Énergie au Niger : fatigue post-paludisme et plantes haoussa
Fatigue chronique au Niger : zogale, kuka, kazikazi, sanuuj, gworo. Fatigue post-paludisme décodée, programme INRAN, repères HNN Niamey.

Explorer par thème
À propos — Niger
Pourquoi l'épuisement chronique est la plainte #1 au Niger et au Sahel ?
Mis à jour le 5 mai 2026
Au Niger, la fatigue n'est pas une plainte de confort — c'est un symptôme central de santé publique. Selon l'OMS Afro Niger, environ 28 % des motifs de consultation dans les régions de Maradi, Zinder et Tahoua restent imputables au paludisme, qui s'achève rarement par une « guérison clean » et laisse derrière lui des semaines voire des mois d'épuisement résiduel. À cela s'ajoute une anémie ferriprive endémique : l'OMS Afrique et l'UNICEF Niger documentent une prévalence supérieure à 50 % chez les femmes en âge de procréer dans la zone sahélienne, et une malnutrition aiguë infantile préoccupante, particulièrement pendant la saison de soudure, de mai à août.
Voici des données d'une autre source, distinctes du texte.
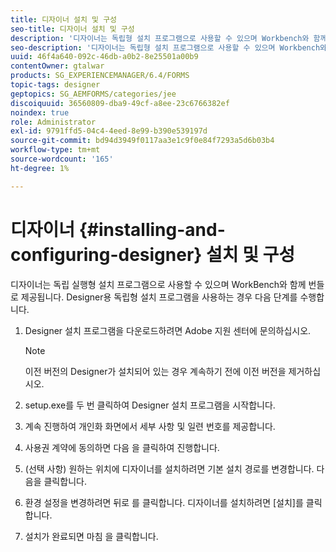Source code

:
 ```yaml
---
title: 디자이너 설치 및 구성
seo-title: 디자이너 설치 및 구성
description: '디자이너는 독립형 설치 프로그램으로 사용할 수 있으며 Workbench와 함께 번들로 제공됩니다. 독립형 Designer 설치 방법을 알아봅니다.  '
seo-description: '디자이너는 독립형 설치 프로그램으로 사용할 수 있으며 Workbench와 함께 번들로 제공됩니다. 독립형 Designer 설치 방법을 알아봅니다.  '
uuid: 46f4a640-092c-46db-a0b2-8e25501a00b9
contentOwner: gtalwar
products: SG_EXPERIENCEMANAGER/6.4/FORMS
topic-tags: designer
geptopics: SG_AEMFORMS/categories/jee
discoiquuid: 36560809-dba9-49cf-a8ee-23c6766382ef
noindex: true
role: Administrator
exl-id: 9791ffd5-04c4-4eed-8e99-b390e539197d
source-git-commit: bd94d3949f0117aa3e1c9f0e84f7293a5d6b03b4
workflow-type: tm+mt
source-wordcount: '165'
ht-degree: 1%

---
```


# 디자이너 {#installing-and-configuring-designer} 설치 및 구성

디자이너는 독립 실행형 설치 프로그램으로 사용할 수 있으며 WorkBench와 함께 번들로 제공됩니다. Designer용 독립형 설치 프로그램을 사용하는 경우 다음 단계를 수행합니다.

1. Designer 설치 프로그램을 다운로드하려면 Adobe 지원 센터에 문의하십시오.

   >[!NOTE]
   >
   >이전 버전의 Designer가 설치되어 있는 경우 계속하기 전에 이전 버전을 제거하십시오.

1. setup.exe를 두 번 클릭하여 Designer 설치 프로그램을 시작합니다.
1. 계속 진행하여 개인화 화면에서 세부 사항 및 일련 번호를 제공합니다.
1. 사용권 계약에 동의하면 다음 을 클릭하여 진행합니다.
1. (선택 사항) 원하는 위치에 디자이너를 설치하려면 기본 설치 경로를 변경합니다. 다음을 클릭합니다.
1. 환경 설정을 변경하려면 뒤로 를 클릭합니다. 디자이너를 설치하려면 [설치]를 클릭합니다.
1. 설치가 완료되면 마침 을 클릭합니다.
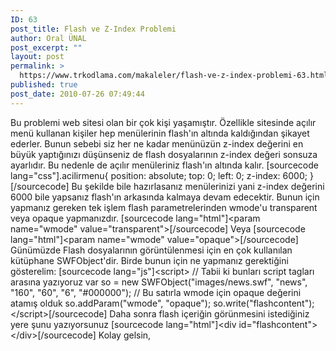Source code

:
```yaml
---
ID: 63
post_title: Flash ve Z-Index Problemi
author: Oral ÜNAL
post_excerpt: ""
layout: post
permalink: >
  https://www.trkodlama.com/makaleler/flash-ve-z-index-problemi-63.html
published: true
post_date: 2010-07-26 07:49:44
---
```

Bu problemi web sitesi olan bir çok kişi yaşamıştır. Özellikle sitesinde açılır menü kullanan kişiler hep menülerinin flash'ın altında kaldığından şikayet ederler. Bunun sebebi siz her ne kadar menünüzün z-index değerini en büyük yaptığınızı düşünseniz de flash dosyalarının z-index değeri sonsuza ayarlıdır. Bu nedenle de açılır menüleriniz flash'ın altında kalır.
[sourcecode lang="css"].acilirmenu{
  position: absolute;
  top: 0;
  left: 0;
  z-index: 6000;
}[/sourcecode]
Bu şekilde bile hazırlasanız menülerinizi yani z-index değerini 6000 bile yapsanız flash'ın arkasında kalmaya devam edecektir. Bunun için yapmanız gereken tek işlem flash parametrelerinden wmode'u transparent veya opaque yapmanızdır.
[sourcecode lang="html"]&lt;param name=&quot;wmode&quot; value=&quot;transparent&quot;&gt;[/sourcecode]
Veya
[sourcecode lang="html"]&lt;param name=&quot;wmode&quot; value=&quot;opaque&quot;&gt;[/sourcecode]
Günümüzde Flash  dosyalarının görüntülenmesi için en çok kullanılan kütüphane SWFObject'dir. Birde bunun için ne yapmanız gerektiğini gösterelim:
[sourcecode lang="js"]&lt;script&gt;
// Tabii ki bunları script tagları arasına yazıyoruz
var so = new SWFObject(&quot;images/news.swf&quot;, &quot;news&quot;, &quot;160&quot;, &quot;60&quot;, &quot;6&quot;, &quot;#000000&quot;);
// Bu satırla wmode için opaque değerini atamış olduk
so.addParam(&quot;wmode&quot;, &quot;opaque&quot;);
so.write(&quot;flashcontent&quot;);
&lt;/script&gt;[/sourcecode]
Daha sonra flash içeriğin görünmesini istediğiniz yere şunu yazıyorsunuz
[sourcecode lang="html"]&lt;div id=&quot;flashcontent&quot;&gt;&lt;/div&gt;[/sourcecode]
Kolay gelsin,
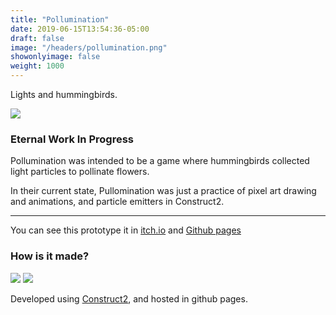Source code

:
 ```yaml
---
title: "Pollumination"
date: 2019-06-15T13:54:36-05:00
draft: false
image: "/headers/pollumination.png"
showonlyimage: false
weight: 1000
---
```


Lights and hummingbirds.

<!--more-->

![](/headers/pollumination.png)

### Eternal Work In Progress

Pollumination was intended to be a game where hummingbirds collected light particles to pollinate flowers.

In their current state, Pullomination was just a practice of pixel art drawing and animations, and particle emitters in Construct2.

---

You can see this prototype it in [itch.io](https://bul-ikana.itch.io/pollumination) and [Github pages](https://bul-ikana.github.io/pollumination/)

### How is it made?
<div class="stack-icons">
	<img src="/icons/construct2.svg">
	<img src="/icons/github.svg">
</div>

Developed using [Construct2](https://www.scirra.com/construct2), and hosted in github pages.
Le harmattan, ce vent sec qui balaie le Niger de novembre à mars, ajoute sa charge : déshydratation cutanée, troubles du sommeil par poussière fine, baisse de l'appétit. Le Ramadan modifie chaque année le rythme glycémique des adultes nigériens, redistribuant l'énergie entre sahour et iftar. À l'Hôpital National de Niamey (HNN), à l'Université Abdou Moumouni (UAM) et au CERMES, les soignants observent une plainte de fatigue qui n'est presque jamais isolée : elle vient avec une anémie, un paludisme récent, une grossesse rapprochée, une charge domestique élevée, ou une combinaison des quatre.
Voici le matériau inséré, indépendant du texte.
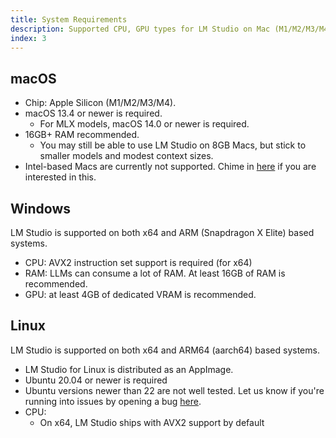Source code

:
 ```yaml
---
title: System Requirements
description: Supported CPU, GPU types for LM Studio on Mac (M1/M2/M3/M4), Windows (x64/ARM), and Linux (x64/ARM64)
index: 3
---
```


## macOS

- Chip: Apple Silicon (M1/M2/M3/M4).
- macOS 13.4 or newer is required.
  - For MLX models, macOS 14.0 or newer is required.
- 16GB+ RAM recommended.
  - You may still be able to use LM Studio on 8GB Macs, but stick to smaller models and modest context sizes.
- Intel-based Macs are currently not supported. Chime in [here](https://github.com/lmstudio-ai/lmstudio-bug-tracker/issues/9) if you are interested in this.

## Windows

LM Studio is supported on both x64 and ARM (Snapdragon X Elite) based systems.

- CPU: AVX2 instruction set support is required (for x64)
- RAM: LLMs can consume a lot of RAM. At least 16GB of RAM is recommended.
- GPU: at least 4GB of dedicated VRAM is recommended.

## Linux

LM Studio is supported on both x64 and ARM64 (aarch64) based systems.

- LM Studio for Linux is distributed as an AppImage.
- Ubuntu 20.04 or newer is required
- Ubuntu versions newer than 22 are not well tested. Let us know if you're running into issues by opening a bug [here](https://github.com/lmstudio-ai/lmstudio-bug-tracker).
- CPU:
  - On x64, LM Studio ships with AVX2 support by default
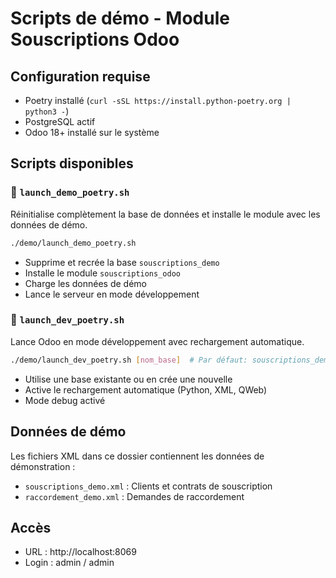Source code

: # Scripts de démo - Module Souscriptions Odoo

## Configuration requise
- Poetry installé (`curl -sSL https://install.python-poetry.org | python3 -`)
- PostgreSQL actif
- Odoo 18+ installé sur le système

## Scripts disponibles

### 🚀 `launch_demo_poetry.sh`
Réinitialise complètement la base de données et installe le module avec les données de démo.
```bash
./demo/launch_demo_poetry.sh
```
- Supprime et recrée la base `souscriptions_demo`
- Installe le module `souscriptions_odoo`
- Charge les données de démo
- Lance le serveur en mode développement

### 🔧 `launch_dev_poetry.sh`
Lance Odoo en mode développement avec rechargement automatique.
```bash
./demo/launch_dev_poetry.sh [nom_base]  # Par défaut: souscriptions_demo
```
- Utilise une base existante ou en crée une nouvelle
- Active le rechargement automatique (Python, XML, QWeb)
- Mode debug activé

## Données de démo

Les fichiers XML dans ce dossier contiennent les données de démonstration :
- `souscriptions_demo.xml` : Clients et contrats de souscription
- `raccordement_demo.xml` : Demandes de raccordement

## Accès
- URL : http://localhost:8069
- Login : admin / admin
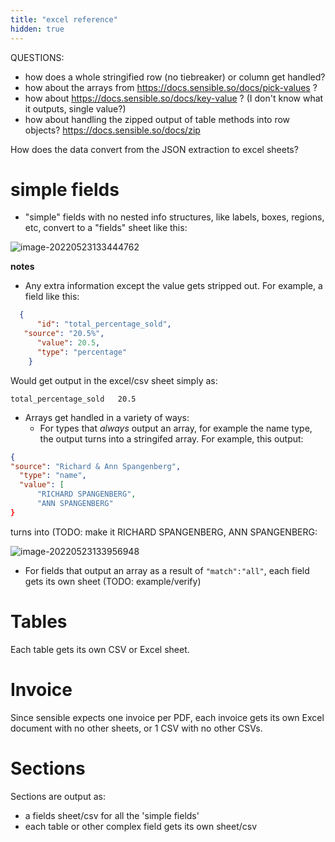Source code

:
 ```yaml
---
title: "excel reference"
hidden: true
---
```


QUESTIONS:
- how does a whole stringified row (no tiebreaker) or column get handled?
- how about the arrays from https://docs.sensible.so/docs/pick-values ? 
- how about https://docs.sensible.so/docs/key-value ? (I don't know what it outputs, single value?)
- how about handling the zipped output of table methods into row objects? https://docs.sensible.so/docs/zip 

How does the data convert from the JSON extraction to excel sheets?

simple fields
====


- "simple" fields with no nested info structures, like labels, boxes, regions, etc, convert to a "fields" sheet like this:

![image-20220523133444762](C:\Users\franc\AppData\Roaming\Typora\typora-user-images\image-20220523133444762.png)

**notes**

- Any extra information except the value gets stripped out.  For example, a field like this:

``` json
  {
      "id": "total_percentage_sold",
   "source": "20.5%",
      "value": 20.5,
      "type": "percentage"
    }
```

Would get output in the excel/csv sheet simply as:

```csv
total_percentage_sold	20.5
```



- Arrays get handled in a variety of ways:
  - For types that *always* output an array, for example the name type, the output turns into a stringifed array.  For example, this output:



```json
{
"source": "Richard & Ann Spangenberg",
  "type": "name",
  "value": [
      "RICHARD SPANGENBERG",
      "ANN SPANGENBERG"
}

```

turns into (TODO: make it RICHARD SPANGENBERG, ANN SPANGENBERG:

![image-20220523133956948](C:\Users\franc\AppData\Roaming\Typora\typora-user-images\image-20220523133956948.png)

- For fields that output an array as a result of `"match":"all"`, each field gets its own sheet (TODO: example/verify)

Tables 
===

Each table gets its own CSV or Excel sheet.

Invoice
====

Since sensible expects one invoice per PDF, each invoice gets its own Excel document with no other sheets, or 1 CSV with no other CSVs.

Sections
===

Sections are output as:

- a fields sheet/csv for all the 'simple fields'
- each table or other complex field gets its own sheet/csv
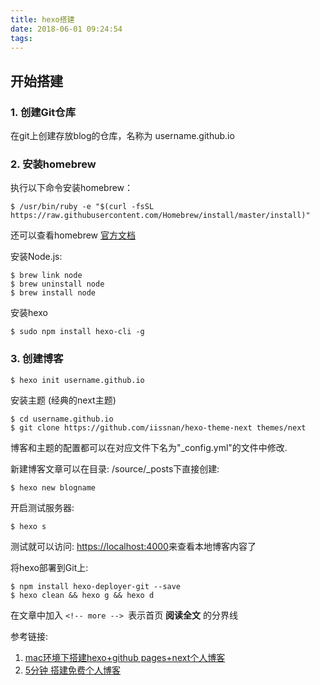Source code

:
```yaml
---
title: hexo搭建
date: 2018-06-01 09:24:54
tags:
---
```

## 开始搭建
### 1. 创建Git仓库
在git上创建存放blog的仓库，名称为 username.github.io
<br>
### 2. 安装homebrew
执行以下命令安装homebrew：
```
$ /usr/bin/ruby -e "$(curl -fsSL https://raw.githubusercontent.com/Homebrew/install/master/install)"
```
还可以查看homebrew [官方文档](https://brew.sh/)

安装Node.js:
```
$ brew link node
$ brew uninstall node
$ brew install node
```
安装hexo
```
$ sudo npm install hexo-cli -g
```
### 3. 创建博客
```
$ hexo init username.github.io
```
安装主题 (经典的next主题)
```
$ cd username.github.io
$ git clone https://github.com/iissnan/hexo-theme-next themes/next
```
博客和主题的配置都可以在对应文件下名为"_config.yml"的文件中修改.

新建博客文章可以在目录: /source/_posts下直接创建:
```
$ hexo new blogname
```
开启测试服务器:
```
$ hexo s
```
测试就可以访问: <https://localhost:4000>来查看本地博客内容了

将hexo部署到Git上:
```
$ npm install hexo-deployer-git --save
$ hexo clean && hexo g && hexo d
```

在文章中加入 `<!-- more --> `表示首页 **阅读全文** 的分界线

参考链接:
1. [mac环境下搭建hexo+github pages+next个人博客](https://juejin.im/post/5ac8db4d6fb9a028d5675c13)
2. [5分钟 搭建免费个人博客](https://www.jianshu.com/p/4eaddcbe4d12)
La pharmacopée haoussa du Sahel offre un répertoire d'appoint d'une densité rare : zogale (moringa, fer biodisponible et vitamine C — dogon yaro chez certains locuteurs haoussa du nord du Nigeria), kuka (feuilles et pulpe de baobab, vitamine C six fois supérieure à l'orange), kazikazi (kinkéliba, hépato-protecteur), sanuuj (nigelle, immunité), citta (gingembre), gworo (noix de cola haoussa). Plusieurs de ces plantes sont distribuées par le programme national zogale de l'INRAN, soutenu par le WFP, l'UNICEF et Plan International. Les pages qui suivent les détaillent, plante par plante, dans le cadre halal du Niger. Rappel essentiel : les plantes ne remplacent pas un avis médical pour une fatigue persistante ; elles soutiennent la convalescence, sous contrôle.
Qu'est-ce que la fatigue post-paludisme au Niger ?
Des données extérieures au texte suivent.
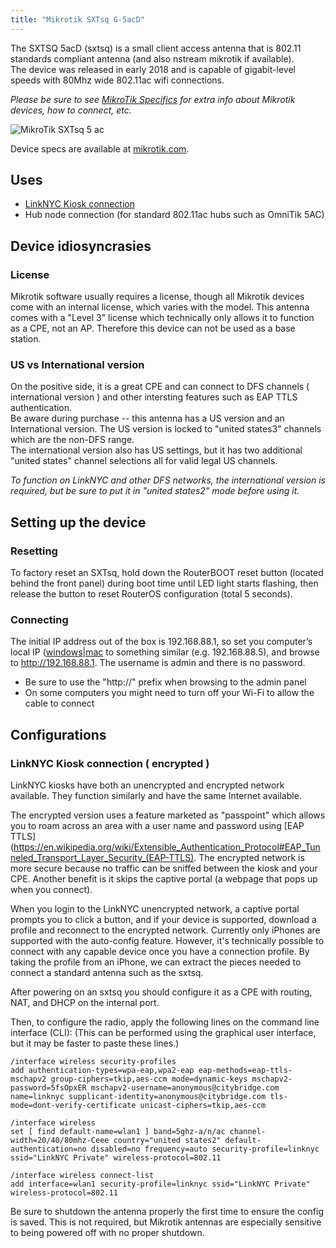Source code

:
 ```yaml
---
title: "Mikrotik SXTsq G-5acD"
---
```


The SXTSQ 5acD (sxtsq) is a small client access antenna that is 802.11 standards compliant antenna (and also nstream mikrotik if available).  
The device was released in early 2018 and is capable of gigabit-level speeds with 80Mhz wide 802.11ac wifi connections.


_Please be sure to see [MikroTik Specifics](/hardware/mikrotikspecifics) for extra info about Mikrotik devices, how to connect, etc._

![MikroTik SXTsq 5 ac](/img/hardware/mikrotik_sxtsq5ac.jpg)

Device specs are available at [mikrotik.com](https://mikrotik.com/product/sxtsq_5_ac).



## Uses

*   [LinkNYC Kiosk connection](/installs/linknyc)
*   Hub node connection (for standard 802.11ac hubs such as OmniTik 5AC)


## Device idiosyncrasies

### License 
Mikrotik software usually requires a license, though all Mikrotik devices come with an internal license, which varies with the model.
This antenna comes with a "Level 3" license which technically only allows it to function as a CPE, not an AP. Therefore this device can not be used as a base station.  

### US vs International version
On the positive side, it is a great CPE and can connect to DFS channels ( international version ) and other intersting features such as EAP TTLS authentication.  
Be aware during purchase -- this antenna has a US version and an International version.
The US version is locked to "united states3" channels which are the non-DFS range.  
The international version also has US settings, but it has two additional "united states" channel selections all for valid legal US channels. 

_To function on LinkNYC and other DFS networks, the international version is required, but be sure to put it in "united states2" mode before using it._


## Setting up the device 

### Resetting
To factory reset an SXTsq, hold down the RouterBOOT reset button (located behind the front panel) during boot time until LED light starts flashing, then release the button to reset RouterOS configuration (total 5 seconds).

### Connecting
The initial IP address out of the box is 192.168.88.1, so set you computer’s local IP ([windows](https://web.archive.org/web/20180917053130/https://www.howtogeek.com/howto/19249/how-to-assign-a-static-ip-address-in-xp-vista-or-windows-7/)|[mac](https://web.archive.org/web/20180910092344/http://www.macinstruct.com/node/550) to something similar (e.g. 192.168.88.5), and browse to http://192.168.88.1. The username is admin and there is no password.

  * Be sure to use the "http://" prefix when browsing to the admin panel
  * On some computers you might need to turn off your Wi-Fi to allow the cable to connect


## Configurations

### LinkNYC Kiosk connection ( encrypted )

LinkNYC kiosks have both an unencrypted and encrypted network available. They function similarly and have the same Internet available.

The encrypted version uses a feature marketed as "passpoint" which allows you to roam across an area with a user name and password using [EAP TTLS](https://en.wikipedia.org/wiki/Extensible_Authentication_Protocol#EAP_Tunneled_Transport_Layer_Security_(EAP-TTLS). The encrypted network is more secure because no traffic can be sniffed between the kiosk and your CPE. Another benefit is it skips the captive portal (a webpage that pops up when you connect).

When you login to the LinkNYC unencrypted network, a captive portal prompts you to click a button, and if your device is supported, download a profile and reconnect to the encrypted network. Currently only iPhones are supported with the auto-config feature. However, it's technically possible to connect with any capable device once you have a connection profile. By taking the profile from an iPhone, we can extract the pieces needed to connect a standard antenna such as the sxtsq.

After powering on an sxtsq you should configure it as a CPE with routing, NAT, and DHCP on the internal port.

Then, to configure the radio, apply the following lines on the command line interface (CLI):
(This can be performed using the graphical user interface, but it may be faster to paste these lines.)

```
/interface wireless security-profiles
add authentication-types=wpa-eap,wpa2-eap eap-methods=eap-ttls-mschapv2 group-ciphers=tkip,aes-ccm mode=dynamic-keys mschapv2-password=5fsOpxER mschapv2-username=anonymous@citybridge.com name=linknyc supplicant-identity=anonymous@citybridge.com tls-mode=dont-verify-certificate unicast-ciphers=tkip,aes-ccm

/interface wireless
set [ find default-name=wlan1 ] band=5ghz-a/n/ac channel-width=20/40/80mhz-Ceee country="united states2" default-authentication=no disabled=no frequency=auto security-profile=linknyc ssid="LinkNYC Private" wireless-protocol=802.11

/interface wireless connect-list
add interface=wlan1 security-profile=linknyc ssid="LinkNYC Private" wireless-protocol=802.11
```

Be sure to shutdown the antenna properly the first time to ensure the config is saved. This is not required, but Mikrotik antennas are especially sensitive to being powered off with no proper shutdown.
C'est l'angle le plus négligé par les sites européens, et pourtant le plus pertinent pour des millions de Nigériens chaque année. La fatigue post-paludisme — appelée aussi fatigue post-paludique — n'est pas un mythe ni une « petite fatigue » qui passera toute seule. C'est un état biologique distinct, qui survient après un accès palustre traité, et qui peut durer de six semaines à six mois. Au Niger, où le paludisme reste hyperendémique dans les régions de Maradi, Zinder et Tahoua, comprendre cette fatigue est une question de santé publique.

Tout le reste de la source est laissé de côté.